• Nenhum resultado encontrado

CAPÍTULO 4 A EXPRESSÃO POLÍTICA E POÉTICA DOS GRAFITES

4.1 Grafites políticos na América Latina

A balbúrdia de letras e palavras, na maioria das vezes, ilegíveis para nós, que invade não somente as cidades brasileiras, mas as metrópoles do mundo, é a fala dos que ficaram fora da partilha, dos que foram jogados para as bordas pela grande onda da globalização do final do século XX.

Maria Angélica Melendi Para o pesquisador Emílio Petersen (INTERNET), a aparição dos grafites textuais em terras americanas, como prática contestatória e de expressão anônima nasce no continente junto ao início da colonização européia. E sintomaticamente já nascem proibidos.
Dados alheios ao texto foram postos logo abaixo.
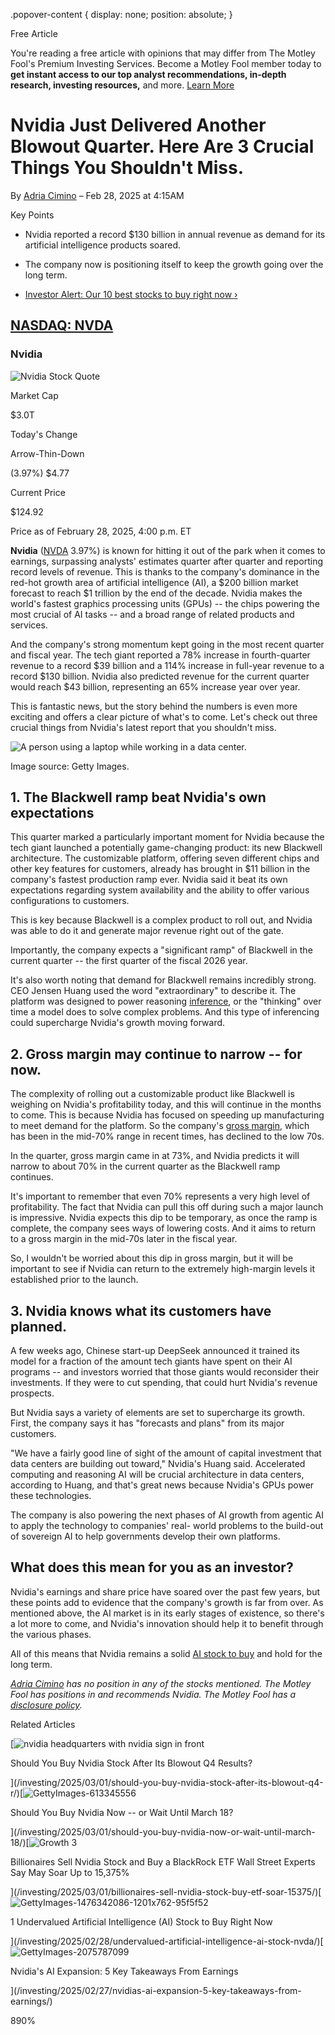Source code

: .popover-content { display: none; position: absolute; }

Free Article[](#)

You're reading a free article with opinions that may differ from The Motley Fool's Premium Investing Services. Become a Motley Fool member today to **get instant access to our top analyst recommendations, in-depth research, investing resources,** and more. [Learn More](https://www.fool.com/mms/mark/op-free-tbox-art)

Nvidia Just Delivered Another Blowout Quarter. Here Are 3 Crucial Things You Shouldn't Miss.
============================================================================================

By [Adria Cimino](/author/20211/) – Feb 28, 2025 at 4:15AM

Key Points

*   Nvidia reported a record $130 billion in annual revenue as demand for its artificial intelligence products soared.
    
*   The company now is positioning itself to keep the growth going over the long term.
    
*   [Investor Alert: Our 10 best stocks to buy right now ›](https://www.fool.com/mms/mark/e-sa-nonbbn-kp?aid=10969&source=isaedikp0000035)
    

[NASDAQ: NVDA](/quote/nasdaq/nvda/)
-----------------------------------

### Nvidia

![Nvidia Stock Quote](https://g.foolcdn.com/art/companylogos/mark/NVDA.png)

Market Cap

$3.0T

Today's Change

Arrow-Thin-Down

(3.97%) $4.77

Current Price

$124.92

Price as of February 28, 2025, 4:00 p.m. ET

**Nvidia** ([NVDA](/quote/nasdaq/nvda/) 3.97%) is known for hitting it out of the park when it comes to earnings, surpassing analysts' estimates quarter after quarter and reporting record levels of revenue. This is thanks to the company's dominance in the red-hot growth area of artificial intelligence (AI), a $200 billion market forecast to reach $1 trillion by the end of the decade. Nvidia makes the world's fastest graphics processing units (GPUs) -- the chips powering the most crucial of AI tasks -- and a broad range of related products and services.

And the company's strong momentum kept going in the most recent quarter and fiscal year. The tech giant reported a 78% increase in fourth-quarter revenue to a record $39 billion and a 114% increase in full-year revenue to a record $130 billion. Nvidia also predicted revenue for the current quarter would reach $43 billion, representing an 65% increase year over year.

This is fantastic news, but the story behind the numbers is even more exciting and offers a clear picture of what's to come. Let's check out three crucial things from Nvidia's latest report that you shouldn't miss.

![A person using a laptop while working in a data center.](https://g.foolcdn.com/image/?url=https%3A%2F%2Fg.foolcdn.com%2Feditorial%2Fimages%2F809328%2Fgettyimages-1346929922-1200x816-1c5028a.jpg&op=resize&w=700)

Image source: Getty Images.

1\. The Blackwell ramp beat Nvidia's own expectations
-----------------------------------------------------

This quarter marked a particularly important moment for Nvidia because the tech giant launched a potentially game-changing product: its new Blackwell architecture. The customizable platform, offering seven different chips and other key features for customers, already has brought in $11 billion in the company's fastest production ramp ever. Nvidia said it beat its own expectations regarding system availability and the ability to offer various configurations to customers.

This is key because Blackwell is a complex product to roll out, and Nvidia was able to do it and generate major revenue right out of the gate.

Importantly, the company expects a "significant ramp" of Blackwell in the current quarter -- the first quarter of the fiscal 2026 year.

It's also worth noting that demand for Blackwell remains incredibly strong. CEO Jensen Huang used the word "extraordinary" to describe it. The platform was designed to power reasoning [inference](https://www.fool.com/terms/a/ai-inference/), or the "thinking" over time a model does to solve complex problems. And this type of inferencing could supercharge Nvidia's growth moving forward.

2\. Gross margin may continue to narrow -- for now.
---------------------------------------------------

The complexity of rolling out a customizable product like Blackwell is weighing on Nvidia's profitability today, and this will continue in the months to come. This is because Nvidia has focused on speeding up manufacturing to meet demand for the platform. So the company's [gross margin](https://www.fool.com/terms/g/gross-margin/), which has been in the mid-70% range in recent times, has declined to the low 70s.

In the quarter, gross margin came in at 73%, and Nvidia predicts it will narrow to about 70% in the current quarter as the Blackwell ramp continues.

It's important to remember that even 70% represents a very high level of profitability. The fact that Nvidia can pull this off during such a major launch is impressive. Nvidia expects this dip to be temporary, as once the ramp is complete, the company sees ways of lowering costs. And it aims to return to a gross margin in the mid-70s later in the fiscal year.

So, I wouldn't be worried about this dip in gross margin, but it will be important to see if Nvidia can return to the extremely high-margin levels it established prior to the launch.

3\. Nvidia knows what its customers have planned.
-------------------------------------------------

A few weeks ago, Chinese start-up DeepSeek announced it trained its model for a fraction of the amount tech giants have spent on their AI programs -- and investors worried that those giants would reconsider their investments. If they were to cut spending, that could hurt Nvidia's revenue prospects.

But Nvidia says a variety of elements are set to supercharge its growth. First, the company says it has "forecasts and plans" from its major customers.

"We have a fairly good line of sight of the amount of capital investment that data centers are building out toward," Nvidia's Huang said. Accelerated computing and reasoning AI will be crucial architecture in data centers, according to Huang, and that's great news because Nvidia's GPUs power these technologies.

The company is also powering the next phases of AI growth from agentic AI to apply the technology to companies' real- world problems to the build-out of sovereign AI to help governments develop their own platforms.

What does this mean for you as an investor?
-------------------------------------------

Nvidia's earnings and share price have soared over the past few years, but these points add to evidence that the company's growth is far from over. As mentioned above, the AI market is in its early stages of existence, so there's a lot more to come, and Nvidia's innovation should help it to benefit through the various phases.

All of this means that Nvidia remains a solid [AI stock to buy](https://www.fool.com/investing/how-to-invest/stocks/how-to-invest-in-nvidia-stock/) and hold for the long term.

_[Adria Cimino](https://www.fool.com/author/20211/) has no position in any of the stocks mentioned. The Motley Fool has positions in and recommends Nvidia. The Motley Fool has a [disclosure policy](https://www.fool.com/legal/fool-disclosure-policy/)._

Related Articles

[![nvidia headquarters with nvidia sign in front](https://g.foolcdn.com/image/?url=https%3A%2F%2Fg.foolcdn.com%2Feditorial%2Fimages%2F809247%2Fnvidia-headquarters-with-nvidia-sign-in-front.png&op=resize&w=92&h=52)

Should You Buy Nvidia Stock After Its Blowout Q4 Results?

](/investing/2025/03/01/should-you-buy-nvidia-stock-after-its-blowout-q4-r/)[![GettyImages-613345556](https://g.foolcdn.com/image/?url=https%3A%2F%2Fg.foolcdn.com%2Feditorial%2Fimages%2F809250%2Fgettyimages-613345556.jpg&op=resize&w=92&h=52)

Should You Buy Nvidia Now -- or Wait Until March 18?

](/investing/2025/03/01/should-you-buy-nvidia-now-or-wait-until-march-18/)[![Growth 3](https://g.foolcdn.com/image/?url=https%3A%2F%2Fg.foolcdn.com%2Feditorial%2Fimages%2F809493%2Fgrowth-3.jpg&op=resize&w=92&h=52)

Billionaires Sell Nvidia Stock and Buy a BlackRock ETF Wall Street Experts Say May Soar Up to 15,375%

](/investing/2025/03/01/billionaires-sell-nvidia-stock-buy-etf-soar-15375/)[![GettyImages-1476342086-1201x762-95f5f52](https://g.foolcdn.com/image/?url=https%3A%2F%2Fg.foolcdn.com%2Feditorial%2Fimages%2F808484%2Fgettyimages-1476342086-1201x762-95f5f52.jpg&op=resize&w=92&h=52)

1 Undervalued Artificial Intelligence (AI) Stock to Buy Right Now

](/investing/2025/02/28/undervalued-artificial-intelligence-ai-stock-nvda/)[![GettyImages-2075787099](https://g.foolcdn.com/image/?url=https%3A%2F%2Fg.foolcdn.com%2Feditorial%2Fimages%2F809321%2Fgettyimages-2075787099.jpg&op=resize&w=92&h=52)

Nvidia's AI Expansion: 5 Key Takeaways From Earnings

](/investing/2025/02/27/nvidias-ai-expansion-5-key-takeaways-from-earnings/)

890%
Ele relata

a primeira batalha grafiteira em idioma espanhol ocorrida nas paredes do palácio que habitava Hernán Cortés em Coyoacán” [...] eram grafites reivindicatórios feitos por oficiais espanhóis inconformados com a partilha do espólio de guerra. (PETERSEN, in www.elportaldemexico.com/artesplasticas)
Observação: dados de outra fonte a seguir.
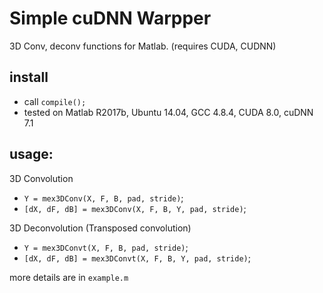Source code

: # Simple cuDNN Warpper
3D Conv, deconv functions for Matlab.
(requires CUDA, CUDNN)

## install
* call `compile();`
* tested on Matlab R2017b, Ubuntu 14.04, GCC 4.8.4, CUDA 8.0, cuDNN 7.1

## usage:
3D Convolution
* `Y = mex3DConv(X, F, B, pad, stride)`;
* `[dX, dF, dB] = mex3DConv(X, F, B, Y, pad, stride)`;

3D Deconvolution (Transposed convolution)
* `Y = mex3DConvt(X, F, B, pad, stride)`;
* `[dX, dF, dB] = mex3DConvt(X, F, B, Y, pad, stride)`;

more details are in `example.m`
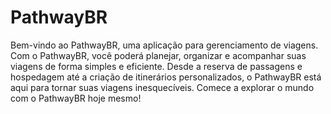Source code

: # PathwayBR

Bem-vindo ao PathwayBR, uma aplicação para gerenciamento de viagens. Com o PathwayBR, você poderá planejar, organizar e acompanhar suas viagens de forma simples e eficiente. Desde a reserva de passagens e hospedagem até a criação de itinerários personalizados, o PathwayBR está aqui para tornar suas viagens inesquecíveis. Comece a explorar o mundo com o PathwayBR hoje mesmo!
O desenvolvimento que se deu com a urbanização, no início do século XX, estabeleceu nas grandes cidades uma nova configuração de seus espaços públicos. As cidades cresciam em todo o continente americano e, em decorrência, o modernismo cosmopolita alastrava-se sob a influência dos imigrantes que vinham de vários continentes e com eles as idéias políticas, anarquistas, comunistas e socialistas.

Além da imigração e do crescente processo de emancipação da vida metropolitana, outros fatores também contribuíram para a intensificação dos grafites em suas variadas formas, nas grandes cidades da América Latina. A pintura de murais em espaços públicos tornara-se uma tradição nas zonas suburbanas e bairros industriais. Uma prática herdada da tradição muralesca

mexicana, um forte apelo político e social que irá impulsionar o aparecimento de diversas formas de se projetar arte nos espaços públicos.
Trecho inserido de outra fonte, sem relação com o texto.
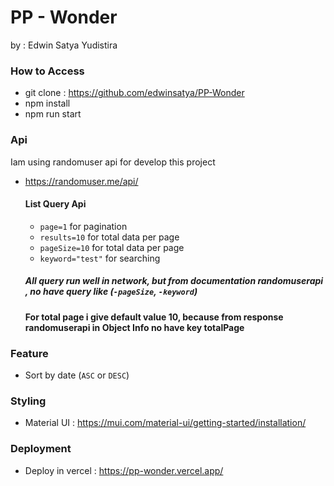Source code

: # PP - Wonder

by : Edwin Satya Yudistira

### How to Access

- git clone : https://github.com/edwinsatya/PP-Wonder
- npm install
- npm run start

### Api

Iam using randomuser api for develop this project

- https://randomuser.me/api/

  #### List Query Api

  - `page=1` for pagination
  - `results=10` for total data per page
  - `pageSize=10` for total data per page
  - `keyword="test"` for searching

  ##### All query run well in network, but from documentation randomuserapi , no have query like (`-pageSize`, `-keyword`)

  #### For total page i give default value 10, because from response randomuserapi in Object Info no have key totalPage

### Feature

- Sort by date (`ASC` or `DESC`)

### Styling

- Material UI : https://mui.com/material-ui/getting-started/installation/

### Deployment

- Deploy in vercel : https://pp-wonder.vercel.app/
O muralismo desenvolve-se na intenção de ligar a arte às questões políticas, no México, na época de sua Revolução, em 1910 unindo a monumentalidade arquitetônica Asteca, o grafismo indígena, e uma pintura projetada para além de seus limites, fora das telas, nas paredes. Foram os recursos explorados por Diego Rivera, José Clemente Orozco e Davi Alfaro Siqueiros, muralistas que se tornaram expoentes desse movimento. Cumpre lembrar que a pratica da pintura mural já era recorrente nas paredes das construções arquitetônicas pré-colombianas.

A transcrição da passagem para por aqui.